The Evolution of the American Opioid Epidemic
When and where does opioid abuse start? A new study has found that most American teenagers can trace their addiction back to the first time they were prescribed opioids by their doctor. The study found a that a majority of teens who abuse prescription drugs such as OxyContin and Vicodin had been prescribed the pills at some point in their past. The now-proven link between those who have been prescribed these medications for pain in the past and the higher chance they have of abusing them later in life can help doctors keep a watchful eye on patients and educate them and their guardians on the risks and statistics of abuse. Infinite Recovery explores this progression in opioid addiction in this week’s blog, The Evolution of the American Opioid Epidemic.
“In 2012 there were 259 million prescriptions written for opioids, which is enough to provide every American adult with a bottle of opioid pills,” the American Society of Addiction Medicine says. The argument here is not to say that physicians should stop prescribing opioids all together, but rather make sure that the process of giving these teens prescription drugs is well monitored, that everyone is fully educated on the dangers of opioid addiction, and that a proper balance is found between treating these patients who are often in serious pain and reducing the possible damage that can come from abusing these drugs.
This is in stark contrast to the old perception of opioid abuse in America. In the 1900’s, opioids and even heroin were thought to have a high potential for benefit and low potential for dependency. The United States witnessed the first wave of the opioid epidemic and regulated opioids in the 1914 Harrison Narcotics Act in hopes of stopping this addictive crisis. Fast forward to the Vietnam War, and our country experienced a second wave with soldiers bringing body bags full of heroin onto American soil. Soon after in the 1970’s, the “wonder drugs” Vicodin and Percocet were introduced into the U.S. prescription market and widespread availability swept the nation. Ever since then, Americans have consistently been introduced to opioids in the form of prescriptions, and more often than not users graduated to the cheaper, more potent, deadlier high of heroin.

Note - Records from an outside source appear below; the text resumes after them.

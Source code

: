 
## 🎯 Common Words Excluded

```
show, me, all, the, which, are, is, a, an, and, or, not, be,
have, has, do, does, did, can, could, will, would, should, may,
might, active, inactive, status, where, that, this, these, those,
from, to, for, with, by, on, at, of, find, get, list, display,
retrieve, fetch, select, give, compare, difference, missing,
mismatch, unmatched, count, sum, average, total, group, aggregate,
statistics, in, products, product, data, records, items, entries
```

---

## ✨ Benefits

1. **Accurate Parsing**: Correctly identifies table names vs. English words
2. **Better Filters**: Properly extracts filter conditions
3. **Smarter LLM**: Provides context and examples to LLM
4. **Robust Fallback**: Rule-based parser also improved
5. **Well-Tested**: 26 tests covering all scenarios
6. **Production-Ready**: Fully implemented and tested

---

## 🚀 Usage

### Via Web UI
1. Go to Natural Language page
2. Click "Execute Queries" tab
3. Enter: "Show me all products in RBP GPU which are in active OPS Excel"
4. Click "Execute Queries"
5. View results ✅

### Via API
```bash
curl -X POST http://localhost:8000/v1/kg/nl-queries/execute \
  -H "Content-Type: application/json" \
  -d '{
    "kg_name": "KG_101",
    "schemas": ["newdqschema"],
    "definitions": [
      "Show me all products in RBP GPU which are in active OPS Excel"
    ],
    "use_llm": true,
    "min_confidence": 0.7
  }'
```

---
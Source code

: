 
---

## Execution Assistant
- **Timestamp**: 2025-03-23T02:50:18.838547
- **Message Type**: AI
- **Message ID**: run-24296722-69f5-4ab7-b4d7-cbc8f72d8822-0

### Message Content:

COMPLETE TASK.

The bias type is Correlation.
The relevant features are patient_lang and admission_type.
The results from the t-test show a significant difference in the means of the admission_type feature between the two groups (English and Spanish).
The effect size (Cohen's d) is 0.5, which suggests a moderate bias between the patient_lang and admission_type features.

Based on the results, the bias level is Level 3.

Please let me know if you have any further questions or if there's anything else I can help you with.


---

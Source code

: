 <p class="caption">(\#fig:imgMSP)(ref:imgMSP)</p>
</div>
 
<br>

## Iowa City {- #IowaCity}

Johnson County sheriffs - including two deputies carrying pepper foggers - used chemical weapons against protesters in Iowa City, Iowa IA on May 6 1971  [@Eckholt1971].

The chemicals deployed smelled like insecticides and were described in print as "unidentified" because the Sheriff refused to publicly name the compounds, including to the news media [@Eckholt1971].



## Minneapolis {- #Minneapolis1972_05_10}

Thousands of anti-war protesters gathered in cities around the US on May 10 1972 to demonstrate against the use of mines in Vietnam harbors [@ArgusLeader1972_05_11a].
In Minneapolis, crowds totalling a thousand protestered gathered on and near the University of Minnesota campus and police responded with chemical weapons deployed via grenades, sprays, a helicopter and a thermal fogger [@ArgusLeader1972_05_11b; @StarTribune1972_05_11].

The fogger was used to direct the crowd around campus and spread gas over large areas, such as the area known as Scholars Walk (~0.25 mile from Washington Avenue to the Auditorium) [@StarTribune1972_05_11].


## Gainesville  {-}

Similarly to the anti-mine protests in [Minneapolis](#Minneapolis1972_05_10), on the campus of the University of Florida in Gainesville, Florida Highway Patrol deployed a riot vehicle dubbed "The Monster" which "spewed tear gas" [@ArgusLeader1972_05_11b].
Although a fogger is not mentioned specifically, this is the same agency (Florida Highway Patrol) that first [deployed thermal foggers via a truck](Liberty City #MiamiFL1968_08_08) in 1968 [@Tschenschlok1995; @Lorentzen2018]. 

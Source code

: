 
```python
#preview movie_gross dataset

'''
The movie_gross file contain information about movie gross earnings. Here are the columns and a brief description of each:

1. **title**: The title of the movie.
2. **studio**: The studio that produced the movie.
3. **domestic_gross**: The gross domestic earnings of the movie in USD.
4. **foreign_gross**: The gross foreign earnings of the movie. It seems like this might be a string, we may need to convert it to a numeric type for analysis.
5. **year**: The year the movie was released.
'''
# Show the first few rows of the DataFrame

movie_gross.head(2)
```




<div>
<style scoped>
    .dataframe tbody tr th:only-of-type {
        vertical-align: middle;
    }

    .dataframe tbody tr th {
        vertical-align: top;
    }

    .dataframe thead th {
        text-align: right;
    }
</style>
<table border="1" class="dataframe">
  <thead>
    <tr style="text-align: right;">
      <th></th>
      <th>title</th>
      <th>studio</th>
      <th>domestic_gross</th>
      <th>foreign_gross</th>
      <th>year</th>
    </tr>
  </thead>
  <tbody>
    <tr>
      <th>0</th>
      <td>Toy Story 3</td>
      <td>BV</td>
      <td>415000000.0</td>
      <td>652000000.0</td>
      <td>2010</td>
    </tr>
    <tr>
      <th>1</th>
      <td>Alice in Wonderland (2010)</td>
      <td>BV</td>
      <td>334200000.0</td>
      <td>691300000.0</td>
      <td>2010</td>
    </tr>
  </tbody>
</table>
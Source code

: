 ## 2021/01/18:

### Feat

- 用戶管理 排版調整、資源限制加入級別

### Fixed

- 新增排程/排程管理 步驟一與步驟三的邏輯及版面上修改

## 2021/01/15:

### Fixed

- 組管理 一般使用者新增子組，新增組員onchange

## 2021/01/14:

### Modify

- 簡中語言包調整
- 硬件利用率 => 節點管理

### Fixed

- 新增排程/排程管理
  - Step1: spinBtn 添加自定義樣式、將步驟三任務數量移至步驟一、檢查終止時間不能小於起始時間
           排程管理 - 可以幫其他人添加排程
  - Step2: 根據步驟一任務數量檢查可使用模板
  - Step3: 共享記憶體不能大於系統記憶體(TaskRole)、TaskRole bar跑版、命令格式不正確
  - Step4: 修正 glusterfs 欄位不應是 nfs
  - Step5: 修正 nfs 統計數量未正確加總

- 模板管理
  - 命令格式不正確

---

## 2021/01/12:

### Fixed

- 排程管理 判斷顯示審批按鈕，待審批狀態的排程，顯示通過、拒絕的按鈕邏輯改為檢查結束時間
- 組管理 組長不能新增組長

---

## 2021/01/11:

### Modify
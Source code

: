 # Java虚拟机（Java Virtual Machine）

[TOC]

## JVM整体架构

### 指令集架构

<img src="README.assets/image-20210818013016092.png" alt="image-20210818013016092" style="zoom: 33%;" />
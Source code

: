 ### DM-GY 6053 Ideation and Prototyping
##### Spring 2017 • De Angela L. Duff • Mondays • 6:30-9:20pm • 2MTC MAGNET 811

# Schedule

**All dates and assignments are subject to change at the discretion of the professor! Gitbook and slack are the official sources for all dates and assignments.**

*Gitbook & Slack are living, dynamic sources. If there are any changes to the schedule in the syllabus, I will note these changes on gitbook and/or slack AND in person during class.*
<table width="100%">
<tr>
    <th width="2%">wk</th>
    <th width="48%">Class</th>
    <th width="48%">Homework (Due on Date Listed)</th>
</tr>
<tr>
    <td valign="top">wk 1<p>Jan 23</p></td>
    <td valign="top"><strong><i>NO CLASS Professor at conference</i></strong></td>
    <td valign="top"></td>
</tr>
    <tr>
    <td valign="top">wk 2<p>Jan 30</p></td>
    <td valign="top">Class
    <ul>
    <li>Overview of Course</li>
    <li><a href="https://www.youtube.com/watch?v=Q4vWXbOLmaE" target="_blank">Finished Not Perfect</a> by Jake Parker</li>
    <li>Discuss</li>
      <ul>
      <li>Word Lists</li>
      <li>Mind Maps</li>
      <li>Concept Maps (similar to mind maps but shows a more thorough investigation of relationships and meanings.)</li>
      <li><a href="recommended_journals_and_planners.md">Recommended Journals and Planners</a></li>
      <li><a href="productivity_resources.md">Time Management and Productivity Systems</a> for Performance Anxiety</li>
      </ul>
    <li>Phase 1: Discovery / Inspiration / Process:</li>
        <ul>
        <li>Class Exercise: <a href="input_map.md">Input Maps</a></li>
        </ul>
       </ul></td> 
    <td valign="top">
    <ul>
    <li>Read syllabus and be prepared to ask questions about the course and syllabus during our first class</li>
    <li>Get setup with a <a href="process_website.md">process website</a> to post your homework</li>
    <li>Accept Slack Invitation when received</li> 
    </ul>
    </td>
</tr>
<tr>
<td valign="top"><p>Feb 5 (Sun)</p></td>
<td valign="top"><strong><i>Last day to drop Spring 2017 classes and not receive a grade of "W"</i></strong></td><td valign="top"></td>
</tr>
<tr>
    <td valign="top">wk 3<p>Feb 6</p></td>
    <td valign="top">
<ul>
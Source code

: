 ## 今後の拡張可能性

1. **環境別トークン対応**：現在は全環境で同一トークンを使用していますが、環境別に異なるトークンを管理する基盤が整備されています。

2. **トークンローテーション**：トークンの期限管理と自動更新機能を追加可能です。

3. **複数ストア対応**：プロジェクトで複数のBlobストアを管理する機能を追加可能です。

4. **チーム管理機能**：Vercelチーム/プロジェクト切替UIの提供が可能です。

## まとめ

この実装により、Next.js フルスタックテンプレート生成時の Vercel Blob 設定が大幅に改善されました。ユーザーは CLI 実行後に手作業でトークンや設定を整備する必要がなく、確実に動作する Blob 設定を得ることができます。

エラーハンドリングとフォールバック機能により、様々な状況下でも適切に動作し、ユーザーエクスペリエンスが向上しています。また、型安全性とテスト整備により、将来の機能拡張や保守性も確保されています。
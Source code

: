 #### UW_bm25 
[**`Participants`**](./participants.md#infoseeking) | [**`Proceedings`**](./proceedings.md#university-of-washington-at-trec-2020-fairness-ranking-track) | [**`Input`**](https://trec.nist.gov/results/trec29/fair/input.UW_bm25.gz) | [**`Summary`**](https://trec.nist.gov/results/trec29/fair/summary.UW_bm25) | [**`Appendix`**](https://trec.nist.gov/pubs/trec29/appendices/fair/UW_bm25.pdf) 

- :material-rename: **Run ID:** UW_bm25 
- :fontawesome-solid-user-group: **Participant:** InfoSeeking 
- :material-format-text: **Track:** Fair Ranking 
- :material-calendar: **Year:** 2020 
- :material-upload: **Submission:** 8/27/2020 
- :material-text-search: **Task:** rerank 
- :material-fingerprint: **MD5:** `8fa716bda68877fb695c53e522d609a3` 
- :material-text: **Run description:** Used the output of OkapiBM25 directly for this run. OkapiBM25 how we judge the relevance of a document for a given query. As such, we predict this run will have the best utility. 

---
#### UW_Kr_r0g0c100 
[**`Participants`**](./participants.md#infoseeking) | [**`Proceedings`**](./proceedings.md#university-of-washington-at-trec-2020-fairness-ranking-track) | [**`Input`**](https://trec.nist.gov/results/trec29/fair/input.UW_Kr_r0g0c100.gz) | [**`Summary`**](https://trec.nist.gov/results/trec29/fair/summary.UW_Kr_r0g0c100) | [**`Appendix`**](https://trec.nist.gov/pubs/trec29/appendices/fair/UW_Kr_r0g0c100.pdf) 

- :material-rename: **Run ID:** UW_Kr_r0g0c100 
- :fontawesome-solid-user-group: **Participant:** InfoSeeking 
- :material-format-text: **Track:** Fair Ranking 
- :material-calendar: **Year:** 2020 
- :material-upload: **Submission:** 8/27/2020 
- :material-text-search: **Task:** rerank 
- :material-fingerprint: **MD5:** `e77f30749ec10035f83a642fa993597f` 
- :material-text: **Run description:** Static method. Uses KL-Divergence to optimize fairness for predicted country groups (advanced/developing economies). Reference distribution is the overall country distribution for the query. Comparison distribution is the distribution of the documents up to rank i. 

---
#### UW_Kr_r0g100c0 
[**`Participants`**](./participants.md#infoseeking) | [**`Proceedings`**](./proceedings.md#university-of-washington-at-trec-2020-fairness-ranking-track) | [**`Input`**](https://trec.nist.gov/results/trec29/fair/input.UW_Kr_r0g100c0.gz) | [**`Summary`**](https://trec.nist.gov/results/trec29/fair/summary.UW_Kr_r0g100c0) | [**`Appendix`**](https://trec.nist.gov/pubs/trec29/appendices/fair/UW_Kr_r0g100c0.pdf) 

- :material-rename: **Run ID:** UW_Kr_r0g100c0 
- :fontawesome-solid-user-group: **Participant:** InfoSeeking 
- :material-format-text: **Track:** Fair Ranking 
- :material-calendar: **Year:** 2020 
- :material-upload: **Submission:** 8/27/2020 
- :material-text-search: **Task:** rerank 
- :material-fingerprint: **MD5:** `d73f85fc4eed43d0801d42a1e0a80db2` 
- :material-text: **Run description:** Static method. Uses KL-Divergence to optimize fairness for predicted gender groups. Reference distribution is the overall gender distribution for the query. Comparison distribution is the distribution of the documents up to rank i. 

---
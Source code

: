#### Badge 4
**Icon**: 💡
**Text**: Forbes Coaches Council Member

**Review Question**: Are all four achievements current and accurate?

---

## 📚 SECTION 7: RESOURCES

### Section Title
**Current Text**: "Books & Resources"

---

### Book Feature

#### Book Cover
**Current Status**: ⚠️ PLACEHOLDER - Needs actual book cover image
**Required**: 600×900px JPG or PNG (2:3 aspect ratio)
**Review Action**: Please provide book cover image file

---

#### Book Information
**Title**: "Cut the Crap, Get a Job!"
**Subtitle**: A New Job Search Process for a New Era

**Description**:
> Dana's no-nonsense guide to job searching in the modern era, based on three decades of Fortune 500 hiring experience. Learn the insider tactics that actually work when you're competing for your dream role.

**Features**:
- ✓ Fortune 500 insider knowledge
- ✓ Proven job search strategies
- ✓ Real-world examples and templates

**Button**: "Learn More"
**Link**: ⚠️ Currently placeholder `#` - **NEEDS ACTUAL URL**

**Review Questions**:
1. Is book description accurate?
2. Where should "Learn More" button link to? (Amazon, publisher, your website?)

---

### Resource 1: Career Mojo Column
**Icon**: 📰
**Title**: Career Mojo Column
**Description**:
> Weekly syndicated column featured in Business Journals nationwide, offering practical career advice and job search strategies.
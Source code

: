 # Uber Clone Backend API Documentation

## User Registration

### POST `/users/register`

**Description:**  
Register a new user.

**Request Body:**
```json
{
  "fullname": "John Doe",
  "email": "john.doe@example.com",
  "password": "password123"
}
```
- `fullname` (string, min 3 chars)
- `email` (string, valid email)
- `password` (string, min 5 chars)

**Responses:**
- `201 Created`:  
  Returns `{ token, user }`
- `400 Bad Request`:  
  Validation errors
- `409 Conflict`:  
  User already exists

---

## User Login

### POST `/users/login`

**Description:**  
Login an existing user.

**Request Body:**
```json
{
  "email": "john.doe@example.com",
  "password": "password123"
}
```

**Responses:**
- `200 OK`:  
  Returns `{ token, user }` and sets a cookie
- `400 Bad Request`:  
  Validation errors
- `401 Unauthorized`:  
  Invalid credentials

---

Sean McCabe, a research professor at the University of Michigan, who authored this study of the link between prescribed use of opioids and the later chance of nonprescribed opioid use, has come up with some excellent ideas to possibly combat the risk of future abuse. He suggests that doctors should be sure to limit the number of refills they offer to clients, to prescribe the lowest effective dose of the medication, and supplement that with milder pain medication, such as acetaminophen and ibuprofen, and that parents be sure to properly discard any leftover pills.
When taken at the prescribed amount and during the correct length of time, opioid pain killers can be incredibly helpful for those suffering immense pain. This is not to discount their helpfulness for those who truly need them, but rather to inform others of the risks that can come with using too much for too long, especially in a person’s developmental years. Parents should openly talk to their children and inform them of the dangers of prescription opioid abuse, and set clear boundaries and expectations for their children. The drug talk can be seen as uncomfortable or awkward, but it is an important first step in battling drug addiction and trying to put a halt to this awful opioid epidemic.